_DATA LISTING_
··········
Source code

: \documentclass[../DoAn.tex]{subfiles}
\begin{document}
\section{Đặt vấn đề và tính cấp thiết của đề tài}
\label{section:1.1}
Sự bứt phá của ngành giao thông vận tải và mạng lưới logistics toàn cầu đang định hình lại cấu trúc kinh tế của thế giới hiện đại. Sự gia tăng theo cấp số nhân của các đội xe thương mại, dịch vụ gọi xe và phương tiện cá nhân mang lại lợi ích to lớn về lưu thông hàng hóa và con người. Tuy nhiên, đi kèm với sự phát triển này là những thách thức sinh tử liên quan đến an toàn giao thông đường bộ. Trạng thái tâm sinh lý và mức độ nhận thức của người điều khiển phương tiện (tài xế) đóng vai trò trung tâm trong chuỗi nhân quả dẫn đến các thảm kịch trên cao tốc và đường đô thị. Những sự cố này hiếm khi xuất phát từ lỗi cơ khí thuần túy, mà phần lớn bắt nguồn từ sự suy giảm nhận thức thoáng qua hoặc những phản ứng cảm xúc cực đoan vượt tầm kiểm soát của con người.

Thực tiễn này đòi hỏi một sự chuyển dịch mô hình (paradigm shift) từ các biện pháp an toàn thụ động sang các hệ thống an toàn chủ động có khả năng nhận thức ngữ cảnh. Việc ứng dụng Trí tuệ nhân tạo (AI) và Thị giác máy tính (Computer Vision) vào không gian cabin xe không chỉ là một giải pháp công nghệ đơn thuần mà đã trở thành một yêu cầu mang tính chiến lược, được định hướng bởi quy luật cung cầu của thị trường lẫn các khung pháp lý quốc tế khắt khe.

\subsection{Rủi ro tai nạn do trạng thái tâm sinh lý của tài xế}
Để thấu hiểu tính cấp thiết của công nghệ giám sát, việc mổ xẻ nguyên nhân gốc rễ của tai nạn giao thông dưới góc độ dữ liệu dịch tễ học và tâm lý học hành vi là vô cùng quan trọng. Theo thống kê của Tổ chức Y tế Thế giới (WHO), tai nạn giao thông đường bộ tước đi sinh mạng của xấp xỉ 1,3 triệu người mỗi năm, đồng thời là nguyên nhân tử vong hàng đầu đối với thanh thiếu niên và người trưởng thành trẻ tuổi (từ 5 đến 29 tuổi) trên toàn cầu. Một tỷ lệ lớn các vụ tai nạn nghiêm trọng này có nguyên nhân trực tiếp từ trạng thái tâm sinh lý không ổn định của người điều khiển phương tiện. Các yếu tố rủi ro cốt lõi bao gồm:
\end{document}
··········
Exactly as they appear above, output the lines of the data from the first through the one that contains "nạn do trạng", and only those lines.

Source code

: \documentclass[../DoAn.tex]{subfiles}
\begin{document}
\section{Đặt vấn đề và tính cấp thiết của đề tài}
\label{section:1.1}
Sự bứt phá của ngành giao thông vận tải và mạng lưới logistics toàn cầu đang định hình lại cấu trúc kinh tế của thế giới hiện đại. Sự gia tăng theo cấp số nhân của các đội xe thương mại, dịch vụ gọi xe và phương tiện cá nhân mang lại lợi ích to lớn về lưu thông hàng hóa và con người. Tuy nhiên, đi kèm với sự phát triển này là những thách thức sinh tử liên quan đến an toàn giao thông đường bộ. Trạng thái tâm sinh lý và mức độ nhận thức của người điều khiển phương tiện (tài xế) đóng vai trò trung tâm trong chuỗi nhân quả dẫn đến các thảm kịch trên cao tốc và đường đô thị. Những sự cố này hiếm khi xuất phát từ lỗi cơ khí thuần túy, mà phần lớn bắt nguồn từ sự suy giảm nhận thức thoáng qua hoặc những phản ứng cảm xúc cực đoan vượt tầm kiểm soát của con người.

Thực tiễn này đòi hỏi một sự chuyển dịch mô hình (paradigm shift) từ các biện pháp an toàn thụ động sang các hệ thống an toàn chủ động có khả năng nhận thức ngữ cảnh. Việc ứng dụng Trí tuệ nhân tạo (AI) và Thị giác máy tính (Computer Vision) vào không gian cabin xe không chỉ là một giải pháp công nghệ đơn thuần mà đã trở thành một yêu cầu mang tính chiến lược, được định hướng bởi quy luật cung cầu của thị trường lẫn các khung pháp lý quốc tế khắt khe.

\subsection{Rủi ro tai nạn do trạng thái tâm sinh lý của tài xế}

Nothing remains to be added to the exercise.